Imagine: a wine from a far off place that’s in a category of its own, unable to be defined by red, white or rosé. A juice that needs its very own section on a wine list that goes by a multitude of names like “vinous exotica” and “skin- fermented.”
What you are imagining is orange wine. Although it is one of the most traditional methods of winemaking in the world, having been around for centuries, orange wine has only recently begun to make an appearance on American tables in the past few years.
This style of wine originated in the country of Georgia in Eastern Europe, but is now produced all around the world, from Italy to South Africa. Orange wine is made by using white wine grapes but produced in a red wine style. The skins of the white wine grapes (any white wine grapes or blend can be used) are left on during fermentation and aging, tinting the white wine to an orange color. The juice is left with the skins for a week up to a year, depending on how much a winemaker wants it to pick up tannin, weight, color and other aromas and flavors from the skins.
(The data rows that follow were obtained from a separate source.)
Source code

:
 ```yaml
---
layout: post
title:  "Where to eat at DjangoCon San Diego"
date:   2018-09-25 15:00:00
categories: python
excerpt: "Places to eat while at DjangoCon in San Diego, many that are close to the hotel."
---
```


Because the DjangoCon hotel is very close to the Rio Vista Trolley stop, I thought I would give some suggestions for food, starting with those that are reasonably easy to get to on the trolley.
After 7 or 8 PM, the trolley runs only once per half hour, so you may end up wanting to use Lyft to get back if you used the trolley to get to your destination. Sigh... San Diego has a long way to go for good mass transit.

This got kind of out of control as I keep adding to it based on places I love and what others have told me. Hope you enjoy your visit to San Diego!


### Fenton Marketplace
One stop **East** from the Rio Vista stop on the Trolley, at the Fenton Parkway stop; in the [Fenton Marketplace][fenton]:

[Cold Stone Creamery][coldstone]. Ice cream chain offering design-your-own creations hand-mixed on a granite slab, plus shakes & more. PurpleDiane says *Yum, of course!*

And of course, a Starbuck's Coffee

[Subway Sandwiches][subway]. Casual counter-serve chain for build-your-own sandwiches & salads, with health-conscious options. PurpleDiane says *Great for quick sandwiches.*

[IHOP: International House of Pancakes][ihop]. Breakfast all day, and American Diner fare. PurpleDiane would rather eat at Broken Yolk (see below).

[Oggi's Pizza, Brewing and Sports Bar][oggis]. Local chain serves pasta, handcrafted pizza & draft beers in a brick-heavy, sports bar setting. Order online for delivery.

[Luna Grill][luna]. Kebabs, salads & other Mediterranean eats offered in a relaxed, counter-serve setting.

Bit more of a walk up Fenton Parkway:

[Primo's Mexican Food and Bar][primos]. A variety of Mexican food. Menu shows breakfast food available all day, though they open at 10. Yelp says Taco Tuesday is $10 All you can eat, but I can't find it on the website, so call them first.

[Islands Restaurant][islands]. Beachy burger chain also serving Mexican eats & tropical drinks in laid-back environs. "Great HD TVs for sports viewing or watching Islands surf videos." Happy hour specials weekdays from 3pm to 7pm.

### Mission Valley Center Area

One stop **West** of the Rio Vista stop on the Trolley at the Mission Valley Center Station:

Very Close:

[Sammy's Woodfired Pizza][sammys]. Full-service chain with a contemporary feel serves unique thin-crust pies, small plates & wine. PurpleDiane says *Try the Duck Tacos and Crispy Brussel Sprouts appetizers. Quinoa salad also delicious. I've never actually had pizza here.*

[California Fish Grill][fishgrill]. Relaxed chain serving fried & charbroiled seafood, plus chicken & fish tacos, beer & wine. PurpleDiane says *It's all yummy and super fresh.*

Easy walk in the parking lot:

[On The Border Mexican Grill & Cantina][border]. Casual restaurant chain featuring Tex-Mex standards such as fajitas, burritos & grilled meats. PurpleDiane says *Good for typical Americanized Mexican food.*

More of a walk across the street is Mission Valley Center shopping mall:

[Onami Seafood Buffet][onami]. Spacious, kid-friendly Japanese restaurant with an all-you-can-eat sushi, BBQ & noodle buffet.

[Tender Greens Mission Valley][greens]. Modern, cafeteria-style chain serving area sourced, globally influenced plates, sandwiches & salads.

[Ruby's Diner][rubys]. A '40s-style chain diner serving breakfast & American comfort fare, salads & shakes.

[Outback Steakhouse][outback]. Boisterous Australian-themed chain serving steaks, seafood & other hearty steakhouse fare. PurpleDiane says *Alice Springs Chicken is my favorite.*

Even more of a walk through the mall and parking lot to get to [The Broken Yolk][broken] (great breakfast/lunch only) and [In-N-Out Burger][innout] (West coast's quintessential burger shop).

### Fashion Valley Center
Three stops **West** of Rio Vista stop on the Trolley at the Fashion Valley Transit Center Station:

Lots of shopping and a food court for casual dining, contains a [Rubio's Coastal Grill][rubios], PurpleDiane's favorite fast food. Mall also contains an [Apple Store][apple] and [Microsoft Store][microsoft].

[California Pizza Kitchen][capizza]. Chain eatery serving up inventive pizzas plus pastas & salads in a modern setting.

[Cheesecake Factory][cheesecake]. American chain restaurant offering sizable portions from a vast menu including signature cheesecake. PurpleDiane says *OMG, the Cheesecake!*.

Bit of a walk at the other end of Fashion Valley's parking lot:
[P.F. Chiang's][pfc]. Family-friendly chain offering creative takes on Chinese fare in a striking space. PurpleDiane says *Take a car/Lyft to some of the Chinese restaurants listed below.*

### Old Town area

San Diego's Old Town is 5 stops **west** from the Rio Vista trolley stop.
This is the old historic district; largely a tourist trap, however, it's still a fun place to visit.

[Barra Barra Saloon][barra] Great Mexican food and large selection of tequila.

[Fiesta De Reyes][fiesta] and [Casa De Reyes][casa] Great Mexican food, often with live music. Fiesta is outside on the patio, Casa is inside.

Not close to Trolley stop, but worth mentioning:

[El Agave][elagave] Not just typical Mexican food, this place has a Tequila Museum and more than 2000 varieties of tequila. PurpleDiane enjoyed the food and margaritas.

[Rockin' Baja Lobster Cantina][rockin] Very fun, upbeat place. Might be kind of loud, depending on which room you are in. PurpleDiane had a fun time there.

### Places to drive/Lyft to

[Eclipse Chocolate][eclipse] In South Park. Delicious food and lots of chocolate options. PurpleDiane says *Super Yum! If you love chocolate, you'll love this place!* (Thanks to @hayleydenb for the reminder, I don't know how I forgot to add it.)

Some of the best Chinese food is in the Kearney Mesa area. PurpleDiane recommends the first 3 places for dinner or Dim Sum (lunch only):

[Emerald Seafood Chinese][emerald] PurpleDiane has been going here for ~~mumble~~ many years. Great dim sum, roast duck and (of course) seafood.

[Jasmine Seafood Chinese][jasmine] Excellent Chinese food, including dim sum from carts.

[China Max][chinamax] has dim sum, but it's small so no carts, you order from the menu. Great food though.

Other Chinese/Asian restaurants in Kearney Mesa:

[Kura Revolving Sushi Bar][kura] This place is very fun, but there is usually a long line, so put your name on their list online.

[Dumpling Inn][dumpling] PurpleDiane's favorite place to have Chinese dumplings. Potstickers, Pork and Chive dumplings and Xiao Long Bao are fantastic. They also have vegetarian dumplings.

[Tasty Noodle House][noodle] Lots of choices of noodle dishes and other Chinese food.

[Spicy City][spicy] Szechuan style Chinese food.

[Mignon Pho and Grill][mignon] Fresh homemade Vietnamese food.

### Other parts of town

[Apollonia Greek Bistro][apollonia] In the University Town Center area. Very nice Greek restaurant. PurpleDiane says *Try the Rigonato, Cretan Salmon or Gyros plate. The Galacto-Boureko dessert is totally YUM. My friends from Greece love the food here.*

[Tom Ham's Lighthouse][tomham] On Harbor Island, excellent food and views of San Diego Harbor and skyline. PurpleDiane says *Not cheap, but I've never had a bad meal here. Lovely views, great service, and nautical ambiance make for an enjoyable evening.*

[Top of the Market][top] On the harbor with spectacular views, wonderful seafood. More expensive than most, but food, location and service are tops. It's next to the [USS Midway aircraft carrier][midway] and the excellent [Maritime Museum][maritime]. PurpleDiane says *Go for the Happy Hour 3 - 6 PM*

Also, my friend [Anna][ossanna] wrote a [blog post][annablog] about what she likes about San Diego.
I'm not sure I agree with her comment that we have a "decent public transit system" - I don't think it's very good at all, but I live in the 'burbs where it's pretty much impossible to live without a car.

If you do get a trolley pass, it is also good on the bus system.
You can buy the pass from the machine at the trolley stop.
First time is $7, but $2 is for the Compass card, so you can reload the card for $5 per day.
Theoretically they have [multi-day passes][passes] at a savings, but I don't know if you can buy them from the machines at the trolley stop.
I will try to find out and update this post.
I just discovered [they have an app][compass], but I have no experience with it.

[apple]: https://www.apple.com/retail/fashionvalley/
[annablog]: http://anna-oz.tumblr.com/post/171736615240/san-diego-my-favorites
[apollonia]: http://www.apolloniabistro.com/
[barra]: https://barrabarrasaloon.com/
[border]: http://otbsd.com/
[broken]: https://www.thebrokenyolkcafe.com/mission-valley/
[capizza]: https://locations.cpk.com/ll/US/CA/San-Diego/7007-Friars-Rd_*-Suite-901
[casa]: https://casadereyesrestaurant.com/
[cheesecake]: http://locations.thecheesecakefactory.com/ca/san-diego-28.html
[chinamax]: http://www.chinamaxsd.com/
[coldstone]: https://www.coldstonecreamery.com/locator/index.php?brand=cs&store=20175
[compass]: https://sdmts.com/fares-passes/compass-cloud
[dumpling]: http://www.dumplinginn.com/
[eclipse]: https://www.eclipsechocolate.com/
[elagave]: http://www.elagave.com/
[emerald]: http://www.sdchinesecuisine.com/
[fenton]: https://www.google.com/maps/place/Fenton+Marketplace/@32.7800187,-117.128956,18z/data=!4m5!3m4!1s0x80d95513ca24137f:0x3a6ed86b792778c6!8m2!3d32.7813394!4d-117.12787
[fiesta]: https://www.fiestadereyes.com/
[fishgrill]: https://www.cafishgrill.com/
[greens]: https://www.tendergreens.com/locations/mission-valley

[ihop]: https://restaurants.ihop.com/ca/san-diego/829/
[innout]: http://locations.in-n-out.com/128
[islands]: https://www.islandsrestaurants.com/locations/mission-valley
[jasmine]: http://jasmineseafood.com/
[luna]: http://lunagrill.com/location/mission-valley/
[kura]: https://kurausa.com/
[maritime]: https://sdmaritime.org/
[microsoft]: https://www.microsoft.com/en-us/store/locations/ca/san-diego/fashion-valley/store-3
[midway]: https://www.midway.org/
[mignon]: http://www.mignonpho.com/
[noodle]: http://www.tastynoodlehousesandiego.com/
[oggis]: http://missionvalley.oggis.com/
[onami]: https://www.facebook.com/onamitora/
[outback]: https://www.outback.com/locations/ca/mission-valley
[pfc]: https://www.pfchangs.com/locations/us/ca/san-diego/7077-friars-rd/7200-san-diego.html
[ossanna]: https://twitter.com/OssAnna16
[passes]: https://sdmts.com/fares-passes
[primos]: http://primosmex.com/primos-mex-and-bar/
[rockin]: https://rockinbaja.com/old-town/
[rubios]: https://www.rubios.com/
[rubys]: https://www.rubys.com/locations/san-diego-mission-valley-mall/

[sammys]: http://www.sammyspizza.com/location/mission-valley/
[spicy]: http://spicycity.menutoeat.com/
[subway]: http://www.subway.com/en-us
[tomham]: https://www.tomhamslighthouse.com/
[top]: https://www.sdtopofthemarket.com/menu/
The wine is fermented in a clay vessel called a qvevri (K-WHERE-VREE) which is lined inside with beeswax (to seal it for hygienic purposes) and encased with lime (to preserve the qvevri when it is buried underground). Liming preserves a qvevri for centuries, while cement lining only keeps the vessel for 10-20 years. The liming process also keeps the qvevri mold resistant. It’s then buried underground and packed with sand all around.
The orange color can range on the spectrum from peach, gold, bright amber, rust and even on the browner-end. Three specific variables affect the tinge: the grape variety, length of skin contact and oxidation. A deeply colored white wine grape, like a ripe Pinot Grigio, left with the skin for a short time will yield a wine with a dark color, and the same results when a light colored white wine grape is left with the skins for a long time. In the case of a grape that oxidizes quickly the wine will turn out to look deeply orange as well.
Orange wines have a funky, cider-like quality with a hint of sourness. Common flavors can range from fresh-cut apricot, spices and herbs to the heavier side with a palate of smoke, tang, nuttiness and savory elements.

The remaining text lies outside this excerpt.